Standardized tests are meant to bring fairness and equality. However, these tests are biased in a way. When they are administered, the same answers are expected from all the students, and these answers are specific. According to Springer, Reider, and Frank, learning environment affects how a student grasps information (Villani, 28). Some students are less privileged, and, therefore, the environment in which they are learning is not very conducive. This will affect their understanding capability and hence, their performance. On the other hand, there are students who are learning in very favorable environment, which automatically boosts their understanding. It is, therefore, unfair to test these two different types of students in the same way and expect the same answers from both of them. The privileged students will have an upper hand. If non-standardized tests were administered, then there would be some fairness, since questions would be set considering the learning environment.
Standardized tests are unreliable means of examining students’ understanding. According to Villani, a test would be considered reliable if the same results were obtained the second time it was administered (Villani, 52).
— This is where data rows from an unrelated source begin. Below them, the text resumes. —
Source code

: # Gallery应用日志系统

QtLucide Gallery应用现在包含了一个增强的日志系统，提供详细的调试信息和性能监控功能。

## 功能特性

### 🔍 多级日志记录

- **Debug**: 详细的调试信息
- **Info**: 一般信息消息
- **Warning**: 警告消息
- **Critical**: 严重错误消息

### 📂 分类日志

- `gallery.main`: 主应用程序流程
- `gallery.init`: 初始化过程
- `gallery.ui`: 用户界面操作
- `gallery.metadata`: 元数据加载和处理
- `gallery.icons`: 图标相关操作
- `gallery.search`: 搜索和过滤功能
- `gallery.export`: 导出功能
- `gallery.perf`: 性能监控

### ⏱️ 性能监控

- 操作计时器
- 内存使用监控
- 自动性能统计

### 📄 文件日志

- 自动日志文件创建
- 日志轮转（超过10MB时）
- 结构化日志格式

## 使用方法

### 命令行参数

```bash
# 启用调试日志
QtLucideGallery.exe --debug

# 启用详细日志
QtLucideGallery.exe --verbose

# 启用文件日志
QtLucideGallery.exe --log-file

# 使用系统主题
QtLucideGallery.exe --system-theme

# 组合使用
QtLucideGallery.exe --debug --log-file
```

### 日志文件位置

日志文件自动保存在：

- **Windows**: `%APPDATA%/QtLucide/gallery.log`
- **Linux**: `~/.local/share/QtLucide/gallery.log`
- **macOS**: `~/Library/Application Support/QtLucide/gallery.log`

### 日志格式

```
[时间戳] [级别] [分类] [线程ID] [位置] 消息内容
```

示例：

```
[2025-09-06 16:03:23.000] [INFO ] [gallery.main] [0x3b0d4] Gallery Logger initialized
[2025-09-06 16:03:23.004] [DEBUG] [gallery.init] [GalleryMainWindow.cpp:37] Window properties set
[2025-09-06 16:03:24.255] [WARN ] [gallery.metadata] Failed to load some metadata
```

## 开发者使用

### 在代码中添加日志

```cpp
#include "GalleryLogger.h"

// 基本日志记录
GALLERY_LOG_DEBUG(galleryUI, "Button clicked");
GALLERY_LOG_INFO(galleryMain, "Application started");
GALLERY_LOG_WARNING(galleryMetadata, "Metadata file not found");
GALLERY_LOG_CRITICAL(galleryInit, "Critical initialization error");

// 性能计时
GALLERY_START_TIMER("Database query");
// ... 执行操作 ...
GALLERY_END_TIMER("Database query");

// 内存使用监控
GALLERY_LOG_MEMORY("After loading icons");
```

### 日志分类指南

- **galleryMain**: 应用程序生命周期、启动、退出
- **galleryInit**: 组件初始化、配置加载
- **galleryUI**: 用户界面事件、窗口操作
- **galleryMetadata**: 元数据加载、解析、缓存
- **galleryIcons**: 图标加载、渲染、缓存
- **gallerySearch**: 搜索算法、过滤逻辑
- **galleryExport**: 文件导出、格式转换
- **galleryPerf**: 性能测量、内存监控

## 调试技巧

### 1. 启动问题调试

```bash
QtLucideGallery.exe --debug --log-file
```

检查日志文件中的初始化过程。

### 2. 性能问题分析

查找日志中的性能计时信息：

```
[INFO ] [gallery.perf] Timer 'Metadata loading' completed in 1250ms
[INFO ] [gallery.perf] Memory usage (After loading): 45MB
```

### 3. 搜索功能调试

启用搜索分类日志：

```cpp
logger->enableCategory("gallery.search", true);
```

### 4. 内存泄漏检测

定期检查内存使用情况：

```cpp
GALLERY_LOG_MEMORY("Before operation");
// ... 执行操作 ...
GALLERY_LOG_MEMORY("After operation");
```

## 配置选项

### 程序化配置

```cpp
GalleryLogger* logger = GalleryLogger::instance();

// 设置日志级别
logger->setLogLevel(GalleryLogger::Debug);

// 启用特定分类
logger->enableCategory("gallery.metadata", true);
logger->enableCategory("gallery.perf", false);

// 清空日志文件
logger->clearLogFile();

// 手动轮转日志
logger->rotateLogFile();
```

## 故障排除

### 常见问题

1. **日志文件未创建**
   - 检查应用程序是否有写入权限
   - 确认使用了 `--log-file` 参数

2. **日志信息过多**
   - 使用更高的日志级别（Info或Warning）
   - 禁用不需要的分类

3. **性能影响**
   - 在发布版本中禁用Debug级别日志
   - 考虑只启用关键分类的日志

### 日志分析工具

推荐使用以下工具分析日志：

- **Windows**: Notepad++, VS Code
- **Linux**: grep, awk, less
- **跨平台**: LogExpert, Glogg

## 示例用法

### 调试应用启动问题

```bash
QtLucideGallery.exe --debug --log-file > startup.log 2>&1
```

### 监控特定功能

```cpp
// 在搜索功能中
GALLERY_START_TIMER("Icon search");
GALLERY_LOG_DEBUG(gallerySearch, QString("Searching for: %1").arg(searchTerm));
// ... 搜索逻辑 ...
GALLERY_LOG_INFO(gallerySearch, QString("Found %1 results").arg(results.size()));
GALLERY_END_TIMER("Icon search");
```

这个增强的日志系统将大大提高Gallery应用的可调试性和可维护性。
If the standardized tests were administered for a second time, students may have changed their answers based on what they may have heard from other students. The performance of these standardized tests will, therefore, not display the real picture of student’s capability and understanding. Standardized test should, therefore, not be taken.
Standardized tests require only specific right answers. The right answers are assumed to measure the understanding and thinking capability of a student accurately. Wrong answers, on the other hand, are assumed not to contain any information that could be meaningful. This brings a big margin of error. Students may get some right answers by mere guessing. This means that their performance will not display their thinking capacity. Wrong answers may contain some meaningful information, but since standard answers are expected, then they are just assumed entirely wrong. Non-standard test does not expect the same answers, and therefore, the wrong answers may be looked at to see if they have any meaningful detail (Villani, 24). Students’ guessing answers may also be minimized, and, therefore, standardized test should not be taken.
Some standardized tests contain multiple choices and require students to determine only one correct answer. This does not leave a student with an opportunity to create and think critically. Students will, therefore, be programmed to think in a certain way and become no different from a robot. This contradicts with the basic need for learning to understand.
Moreover, standardized tests bring about a feeling of competition among students from different places or within a school. Standardized tests are aimed at ranking rather than rating students. Students focus all their energy to compete among themselves, and they forget about the value they should add to themselves as they learn. The students go as far as even cramming information to prove that they are better than others are. Non-standardized tests do not require students to compete, and therefore, students will internalize what they learn and not cram to compete.